Boston Chicken, based here, plans to begin rolling out its new-format meals/market store, moving on the heels of initial consumer response to the company's first such experiment.
The rollout is set for Boston Market stores in the Denver area.
In another move, the company has acquired a majority equity interest in Progressive Food Concepts, which it had formed in January, 1997, with Roswell, Ga.-based Harry's Farmers Markets.
To speed the Denver market test expansion, Boston Chicken has purchased 16 Boston Market stores in the Denver market from local franchisee BCE West, LP.
The first example of the new format, which mixes Boston Market's hot foods with chilled entrees, sides, salads and sandwiches, opened in Charlotte, N.C., in mid-August.
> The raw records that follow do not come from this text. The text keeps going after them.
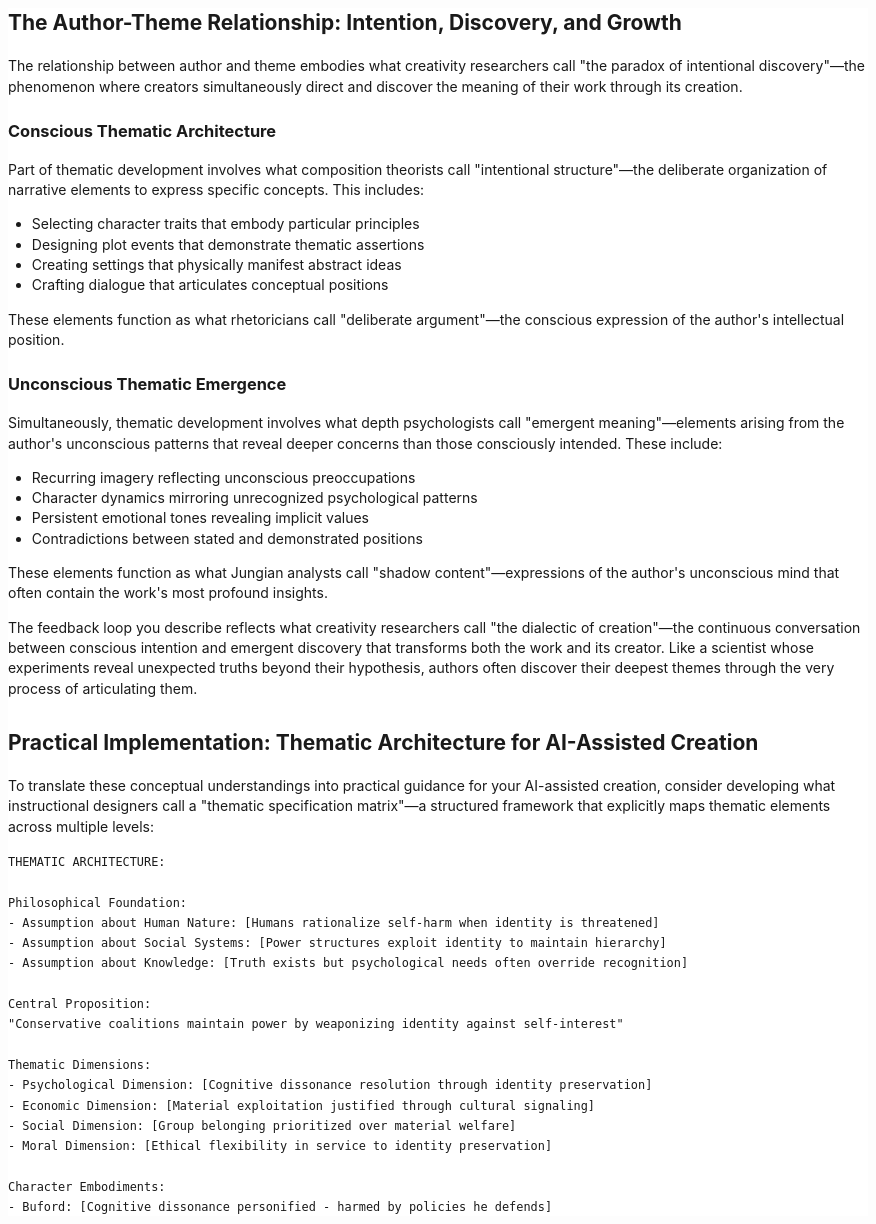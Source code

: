 ## The Author-Theme Relationship: Intention, Discovery, and Growth

The relationship between author and theme embodies what creativity researchers call "the paradox of intentional discovery"—the phenomenon where creators simultaneously direct and discover the meaning of their work through its creation.

### Conscious Thematic Architecture

Part of thematic development involves what composition theorists call "intentional structure"—the deliberate organization of narrative elements to express specific concepts. This includes:

- Selecting character traits that embody particular principles
- Designing plot events that demonstrate thematic assertions
- Creating settings that physically manifest abstract ideas
- Crafting dialogue that articulates conceptual positions

These elements function as what rhetoricians call "deliberate argument"—the conscious expression of the author's intellectual position.

### Unconscious Thematic Emergence

Simultaneously, thematic development involves what depth psychologists call "emergent meaning"—elements arising from the author's unconscious patterns that reveal deeper concerns than those consciously intended. These include:

- Recurring imagery reflecting unconscious preoccupations
- Character dynamics mirroring unrecognized psychological patterns
- Persistent emotional tones revealing implicit values
- Contradictions between stated and demonstrated positions

These elements function as what Jungian analysts call "shadow content"—expressions of the author's unconscious mind that often contain the work's most profound insights.

The feedback loop you describe reflects what creativity researchers call "the dialectic of creation"—the continuous conversation between conscious intention and emergent discovery that transforms both the work and its creator. Like a scientist whose experiments reveal unexpected truths beyond their hypothesis, authors often discover their deepest themes through the very process of articulating them.

## Practical Implementation: Thematic Architecture for AI-Assisted Creation

To translate these conceptual understandings into practical guidance for your AI-assisted creation, consider developing what instructional designers call a "thematic specification matrix"—a structured framework that explicitly maps thematic elements across multiple levels:

```
THEMATIC ARCHITECTURE:

Philosophical Foundation:
- Assumption about Human Nature: [Humans rationalize self-harm when identity is threatened]
- Assumption about Social Systems: [Power structures exploit identity to maintain hierarchy]
- Assumption about Knowledge: [Truth exists but psychological needs often override recognition]

Central Proposition:
"Conservative coalitions maintain power by weaponizing identity against self-interest"

Thematic Dimensions:
- Psychological Dimension: [Cognitive dissonance resolution through identity preservation]
- Economic Dimension: [Material exploitation justified through cultural signaling]
- Social Dimension: [Group belonging prioritized over material welfare]
- Moral Dimension: [Ethical flexibility in service to identity preservation]

Character Embodiments:
- Buford: [Cognitive dissonance personified - harmed by policies he defends]
```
Most of the chilled foods at that store were produced at Harry's facility in Alpharetta, Ga.
"Although still early, we're very excited about the initial results of the Charlotte test," said Scott Beck, Boston Chicken's chairman and chief executive officer.
"Based on extensive research and investigation, we believe that significant potential exists for Boston Market to provide more fresh, convenient meal solutions for today's time-crunched consumers," Beck said.
Adding fresh grab-and-go chilled salads, sandwiches and desserts, and an entree/salad bar to the established Boston Market format has boosted sales of the company's core menu items, Beck said, which encouraged Boston Chicken to take a majority stake in Progressive Food Concepts.
In addition, Saad J. Nadhir, Progressive Food Concepts' chairman and also a co-founder of Boston Chicken, will rejoin the latter company's board of directors as co-chairman. Nadhir will also become chief executive officer of Boston Chicken. Both moves take effect Oct. 1.
The Charlotte store is structured around three components: the hot entrees, side dishes and sandwiches that have become the company's core menu; a 16-foot salad/entree bar, dubbed Boston Gardens; and a 16-foot "grab-and-go" section with more than 16 ready-to-heat and ready-to-cook meals, 10 salads, eight sandwiches and a variety of desserts supplied by Harry's Farmers Markets.
To fit the new meal items into the store, the company added 200 square feet of selling space, partially through removing about 20% of pre-existing seating.
The current test is in the first of two phases, set to determine customer flow, operational complexity and labor patterns. The focus of the second phase will be an advertising-supported consumer test, according to the company.